Ich hielt ihm die geballte Faust vor das Auge.

»Mache die Hand auf, daß ich ihn sehe!«

»Siehe her! Es befindet sich nichts in der Hand. Die Faust ist der Talisman; das meine ich.«

Wir sprachen nicht weiter, denn wir waren mit den Andern zusammengetroffen. Wir führten vor dem Hause noch eine kurze Unterhaltung, während welcher ich dem darüber ganz glücklichen Kerpitschi meinen Tabak zu kosten gab, und dann sagten wir ihm und seinem Weib gute Nacht. Beide waren nicht wenig erstaunt, als sie hörten, daß wir uns oben am Grabe zur Ruhe legen wollten. Sie protestierten auf das eifrigste dagegen, hatten aber keinen Erfolg. Wo ein müdes Menschenkind für immer schläft, darf man sich ohne Sorge für eine kurze Nacht zur Ruhe legen.

 

Osko und Omar stiegen hinauf; ich aber blieb mit Halef noch unter dem Vorwande, nach den Pferden sehen zu wollen.

»Sihdi, du hast etwas Geheimes, was diese beiden nicht wissen sollen?« meinte der Kleine.

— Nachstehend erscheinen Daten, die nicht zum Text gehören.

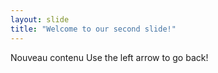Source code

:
 ```yaml
---
layout: slide
title: "Welcome to our second slide!"
---
```

Nouveau contenu
Use the left arrow to go back!
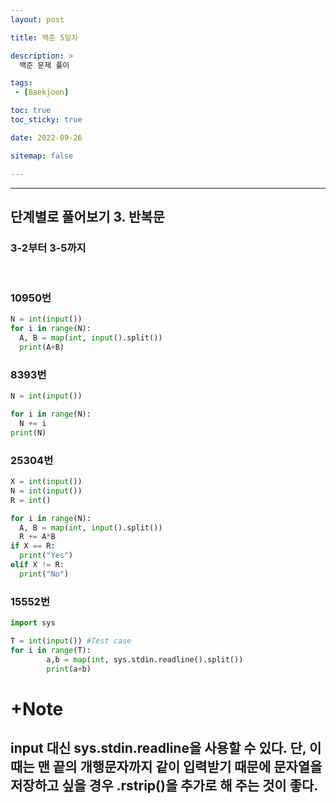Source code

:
 ```yaml
---
layout: post

title: 백준 5일차

description: >
  백준 문제 풀이

tags:
 - [Baekjoon]

toc: true
toc_sticky: true

date: 2022-09-26

sitemap: false

---
```

---

## 단계별로 풀어보기 3. 반복문
### 3-2부터 3-5까지
<br/>

### 10950번
```python
N = int(input())
for i in range(N):
  A, B = map(int, input().split())
  print(A+B)
```
### 8393번
```py
N = int(input())

for i in range(N):
  N += i
print(N)
```

### 25304번 
```py
X = int(input())
N = int(input())
R = int()

for i in range(N):
  A, B = map(int, input().split())
  R += A*B
if X == R:
  print("Yes")
elif X != R:
  print("No")
```

### 15552번
```py
import sys

T = int(input()) #Test case
for i in range(T):
        a,b = map(int, sys.stdin.readline().split())
        print(a+b)
```

# +Note
## input 대신 sys.stdin.readline을 사용할 수 있다. 단, 이때는 맨 끝의 개행문자까지 같이 입력받기 때문에 문자열을 저장하고 싶을 경우 .rstrip()을 추가로 해 주는 것이 좋다.



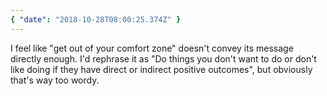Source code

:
 ```yaml
---
{ "date": "2018-10-28T08:00:25.374Z" }
---
```


I feel like "get out of your comfort zone" doesn't convey its message directly
enough. I'd rephrase it as "Do things you don't want to do or don't like doing
if they have direct or indirect positive outcomes", but obviously that's way too
wordy.
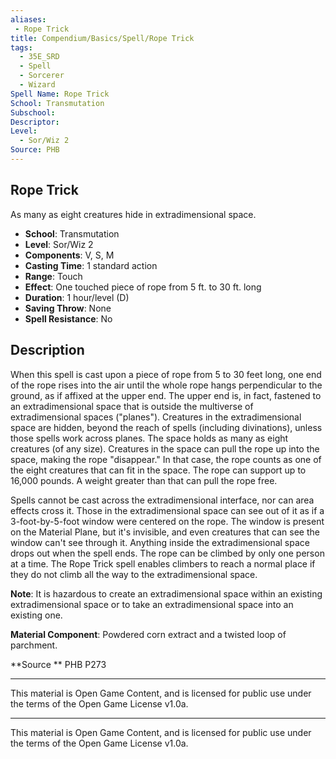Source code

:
 ```yaml
---
aliases:
 - Rope Trick  
title: Compendium/Basics/Spell/Rope Trick  
tags:  
  - 35E_SRD  
  - Spell  
  - Sorcerer  
  - Wizard  
Spell Name: Rope Trick  
School: Transmutation  
Subschool:  
Descriptor:  
Level:  
  - Sor/Wiz 2  
Source: PHB  
---
```


## Rope Trick

As many as eight creatures hide in extradimensional space.

- **School**: Transmutation  
- **Level**: Sor/Wiz 2  
- **Components**: V, S, M  
- **Casting Time**: 1 standard action  
- **Range**: Touch  
- **Effect**: One touched piece of rope from 5 ft. to 30 ft. long  
- **Duration**: 1 hour/level (D)  
- **Saving Throw**: None  
- **Spell Resistance**: No  

## Description

When this spell is cast upon a piece of rope from 5 to 30 feet long, one end of the rope rises into the air until the whole rope hangs perpendicular to the ground, as if affixed at the upper end. The upper end is, in fact, fastened to an extradimensional space that is outside the multiverse of extradimensional spaces ("planes"). Creatures in the extradimensional space are hidden, beyond the reach of spells (including divinations), unless those spells work across planes. The space holds as many as eight creatures (of any size). Creatures in the space can pull the rope up into the space, making the rope "disappear." In that case, the rope counts as one of the eight creatures that can fit in the space. The rope can support up to 16,000 pounds. A weight greater than that can pull the rope free.

Spells cannot be cast across the extradimensional interface, nor can area effects cross it. Those in the extradimensional space can see out of it as if a 3-foot-by-5-foot window were centered on the rope. The window is present on the Material Plane, but it's invisible, and even creatures that can see the window can't see through it. Anything inside the extradimensional space drops out when the spell ends. The rope can be climbed by only one person at a time. The Rope Trick spell enables climbers to reach a normal place if they do not climb all the way to the extradimensional space.

**Note**: It is hazardous to create an extradimensional space within an existing extradimensional space or to take an extradimensional space into an existing one.

**Material Component**: Powdered corn extract and a twisted loop of parchment.



**Source ** PHB P273

---

This material is Open Game Content, and is licensed for public use under  
the terms of the Open Game License v1.0a.

---

This material is Open Game Content, and is licensed for public use under the terms of the Open Game License v1.0a.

»Ja. Hast du einmal ein Gespenst gesehen, Halef?«

»Es soll allerlei Dschinns geben, in der Wüste und in den Wäldern, auf den Bergen und in den Tälern, aber gesehen habe ich noch keinen Geist.«

»Du irrst. Du hast einen gesehen.«

»Wo?«

»Im Lande der Kurden, den Höhlengeist.«

»Du meinst Marah Durimeh? Die war ein gutes Weib, aber kein böser Dschinn. Einen richtigen Dschinn möchte ich jedoch gern einmal sehen.«

»Ich weiß einen.«

»Wo?«

»Hier. Es kommt des Abends ein Gespenst durch die Luft gefahren und klopft da an den Laden.«

»O Wunder! Denkst du, daß es auch heute kommt?«

»Ich weiß es nicht, aber ich wünsche es.«

»Ich auch. Wir könnten diesen Geist fragen, ob er einen Paß des Großherrn bei sich hat. Wollen wir?«

»Ja. In einer halben Stunde ist die Zeit, in welcher er zu kommen pflegt. Kommt er nicht, so versäumen wir nur diese wenigen Minuten.«

»Wo erwarten wir ihn?«

»Hier am Bach, hinter den Büschen da liegen wir bequem im Grase und haben das Haus so nahe, daß wir es mit fünf Schritten erreichen können. Wir warten, bis er gehen will, und fassen ihn dann von zwei Seiten her.«

»Gebrauchen wir die Waffe, wenn er sich wehrt?«

»Das wollen wir vermeiden. Wir zwei werden doch wohl ein einziges Gespenst festhalten können!«

»Ganz richtig! Eigentlich brauche ich dich gar nicht dazu. Ich bin dein Freund und Beschützer. Du könntest dich ganz ruhig schlafen legen.«

Bei diesen Worten kroch er hinter den einen Busch. Ich legte mich nur eine kurze Strecke davon hinter den andern. Eigentlich tat ich das nur so pour passer le temps. Ich war fest überzeugt, daß der Vampyr nicht kommen werde. Daher dachte ich auch gar nicht an die nötige Vorsicht und fragte auf die Entfernung von mehreren Metern den Hadschi nach seinem Brustschmerz und bat ihn, sich zu schonen, falls es zum Handgemenge käme.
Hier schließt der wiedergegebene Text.